In evening I again tried to watch ‘Chandragupta Maurya’ on Imagine Channel to find if the director and producer have come out with some sensible episode. It was just disgusting. How are the Indians tolerating such serials? The historical heroes such as Chanakya and Chandragupta would not have been portrayed as the heroes of Chandrakanta Santati. I was wrong. Indian TV addicts, for whom the serial has been produced, would have hardly gone to school or read about Chanakya. It is pretty clear from some of views expressed and available on Internet. You get what you deserve.
It is interesting to know that Turner Broadcasting System based owns Imagine TV entertainment channel.

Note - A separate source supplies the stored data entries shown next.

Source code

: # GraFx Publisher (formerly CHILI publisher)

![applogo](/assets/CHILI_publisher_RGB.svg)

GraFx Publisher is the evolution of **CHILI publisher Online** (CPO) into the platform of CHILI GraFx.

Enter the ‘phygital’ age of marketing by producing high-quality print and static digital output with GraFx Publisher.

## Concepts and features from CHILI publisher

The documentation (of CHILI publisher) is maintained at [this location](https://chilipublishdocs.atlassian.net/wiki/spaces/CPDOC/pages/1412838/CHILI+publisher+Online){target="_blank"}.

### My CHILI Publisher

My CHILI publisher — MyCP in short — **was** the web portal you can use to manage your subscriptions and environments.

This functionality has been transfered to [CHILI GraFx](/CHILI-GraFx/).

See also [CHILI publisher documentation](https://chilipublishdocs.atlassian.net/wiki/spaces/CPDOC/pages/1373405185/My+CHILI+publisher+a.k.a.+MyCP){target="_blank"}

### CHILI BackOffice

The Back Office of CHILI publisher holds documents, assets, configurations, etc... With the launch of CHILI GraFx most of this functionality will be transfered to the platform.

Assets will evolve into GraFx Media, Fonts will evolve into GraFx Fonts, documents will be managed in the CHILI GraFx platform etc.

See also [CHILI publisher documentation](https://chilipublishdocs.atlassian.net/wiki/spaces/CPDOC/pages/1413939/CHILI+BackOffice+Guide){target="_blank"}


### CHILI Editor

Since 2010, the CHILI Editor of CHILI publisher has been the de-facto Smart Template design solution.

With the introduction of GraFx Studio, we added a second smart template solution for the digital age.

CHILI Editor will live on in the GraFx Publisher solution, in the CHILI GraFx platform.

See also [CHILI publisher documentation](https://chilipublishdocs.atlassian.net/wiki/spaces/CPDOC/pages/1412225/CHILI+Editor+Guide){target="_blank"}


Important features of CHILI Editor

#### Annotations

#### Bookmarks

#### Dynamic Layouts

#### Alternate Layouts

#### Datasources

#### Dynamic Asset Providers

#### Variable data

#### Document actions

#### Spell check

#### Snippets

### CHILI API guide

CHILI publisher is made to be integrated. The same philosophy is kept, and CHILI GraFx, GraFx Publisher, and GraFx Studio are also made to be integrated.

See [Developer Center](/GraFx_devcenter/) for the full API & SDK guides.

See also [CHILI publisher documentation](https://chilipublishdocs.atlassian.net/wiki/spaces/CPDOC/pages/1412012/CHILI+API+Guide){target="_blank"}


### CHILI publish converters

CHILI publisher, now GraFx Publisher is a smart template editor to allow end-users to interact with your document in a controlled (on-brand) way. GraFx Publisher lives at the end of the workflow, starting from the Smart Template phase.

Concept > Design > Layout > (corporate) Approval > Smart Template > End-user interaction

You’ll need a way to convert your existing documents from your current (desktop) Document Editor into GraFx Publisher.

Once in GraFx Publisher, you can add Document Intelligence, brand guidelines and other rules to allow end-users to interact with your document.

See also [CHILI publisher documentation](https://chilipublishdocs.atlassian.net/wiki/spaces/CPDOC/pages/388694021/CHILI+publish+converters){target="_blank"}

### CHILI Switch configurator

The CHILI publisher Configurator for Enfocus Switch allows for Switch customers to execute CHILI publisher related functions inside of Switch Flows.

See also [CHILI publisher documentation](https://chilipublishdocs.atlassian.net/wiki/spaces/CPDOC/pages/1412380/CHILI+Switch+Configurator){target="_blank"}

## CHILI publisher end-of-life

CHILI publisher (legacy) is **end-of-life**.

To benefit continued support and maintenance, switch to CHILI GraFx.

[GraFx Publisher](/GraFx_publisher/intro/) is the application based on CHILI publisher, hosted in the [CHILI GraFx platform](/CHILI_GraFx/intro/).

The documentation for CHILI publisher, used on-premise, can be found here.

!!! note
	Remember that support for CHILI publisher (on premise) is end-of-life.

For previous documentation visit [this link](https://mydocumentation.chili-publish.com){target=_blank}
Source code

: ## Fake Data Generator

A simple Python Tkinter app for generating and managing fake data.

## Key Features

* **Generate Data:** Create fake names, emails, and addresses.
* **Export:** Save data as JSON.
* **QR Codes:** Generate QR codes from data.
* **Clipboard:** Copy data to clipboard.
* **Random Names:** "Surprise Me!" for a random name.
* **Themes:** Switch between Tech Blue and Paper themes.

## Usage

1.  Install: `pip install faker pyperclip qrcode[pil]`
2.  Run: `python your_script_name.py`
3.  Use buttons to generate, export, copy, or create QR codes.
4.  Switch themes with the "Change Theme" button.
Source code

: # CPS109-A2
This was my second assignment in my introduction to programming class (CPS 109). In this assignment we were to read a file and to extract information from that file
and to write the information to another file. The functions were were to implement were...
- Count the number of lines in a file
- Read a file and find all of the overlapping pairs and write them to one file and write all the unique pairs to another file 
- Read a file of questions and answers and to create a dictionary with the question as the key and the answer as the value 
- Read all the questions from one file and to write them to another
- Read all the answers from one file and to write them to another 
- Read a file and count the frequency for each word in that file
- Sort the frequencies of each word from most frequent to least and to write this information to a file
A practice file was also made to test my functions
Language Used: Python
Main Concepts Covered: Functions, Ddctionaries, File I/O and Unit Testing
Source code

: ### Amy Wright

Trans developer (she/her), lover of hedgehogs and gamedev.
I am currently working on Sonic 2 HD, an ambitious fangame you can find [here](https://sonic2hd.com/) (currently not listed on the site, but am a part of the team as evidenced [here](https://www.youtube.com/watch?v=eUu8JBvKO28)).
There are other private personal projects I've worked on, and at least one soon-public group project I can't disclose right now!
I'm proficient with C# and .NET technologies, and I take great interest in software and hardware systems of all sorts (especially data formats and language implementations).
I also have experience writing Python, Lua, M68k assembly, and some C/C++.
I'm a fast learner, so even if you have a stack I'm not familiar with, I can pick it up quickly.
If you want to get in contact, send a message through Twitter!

Unfortunately, I see the channel propagating things such the importance of Sani Dev and making Sudama saying that every good Brahmin must beg.

Is it the reason for the poor deal to India’s historical heroes such as Chandragupta and more so of Chanakya. India certainly requires good content producing firms. It requires also some amount of regulation ensuring the quality, particularly for the stories related to historical and mythological characters. The serial producers may be asked to give references.

Interestingly, the famous Sagar Arts has produced the serial, Chandragupta Maurya. Should I assume that the younger generation doesn’t have the value and quality bias of the older Sagars?

PS: Let me clarify that I am only shore about the imaginary story and script of the serial and not the acting quality of the individual actors playing the role of either Chandragupta or Chanakya.

Is it the way to depict the life and time of Chandragupta Maurya, the greatest emperor India has ever known?